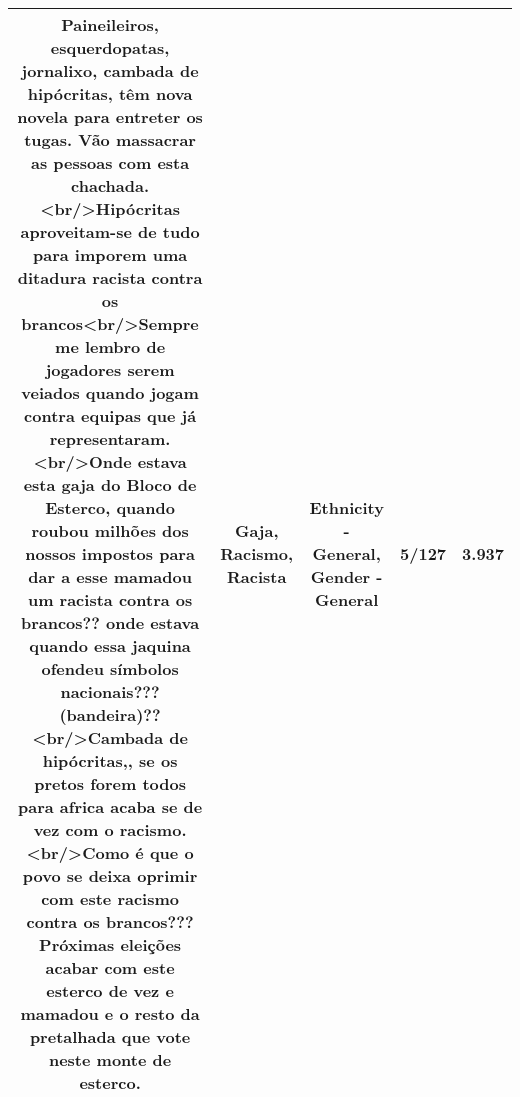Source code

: \documentclass[11pt]{article}
\newlength\mylength
\begin{document}
\begin{center}
\begin{longtable}{|C{.65\mylength}|C{.30\mylength}|C{.12\mylength}|C{.12\mylength}|C{.12\mylength}|}
  \small Paineileiros, esquerdopatas, jornalixo, cambada de hipócritas, têm nova novela para entreter os tugas. Vão massacrar as pessoas com esta chachada. <br/>Hipócritas aproveitam-se de tudo para imporem uma ditadura \textbf{racista} contra os brancos<br/>Sempre me lembro de jogadores serem veiados quando jogam contra equipas que já representaram.<br/>Onde estava esta \textbf{gaja} do Bloco de Esterco, quando roubou milhões dos nossos impostos para dar a esse mamadou um \textbf{racista} contra os brancos?? onde estava quando essa jaquina ofendeu símbolos nacionais??? (bandeira)??<br/>Cambada de hipócritas,, se os pretos forem todos para africa acaba se de vez com o \textbf{racismo}.<br/>Como é que o povo se deixa oprimir com este \textbf{racismo} contra os brancos??? Próximas eleições acabar com este esterco de vez e mamadou e o resto da pretalhada que vote neste monte de esterco.\normalsize   & Gaja, Racismo, Racista & Ethnicity - General, Gender - General & 5/127 & 3.937 \\  \hline
  
\end{longtable}
\end{center}
\end{document}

§ **Exercise details**: Pull every line holding "longtable" out of the records.

§ **Result of the task**:
\begin{longtable}{|C{.65\mylength}|C{.30\mylength}|C{.12\mylength}|C{.12\mylength}|C{.12\mylength}|}
\end{longtable}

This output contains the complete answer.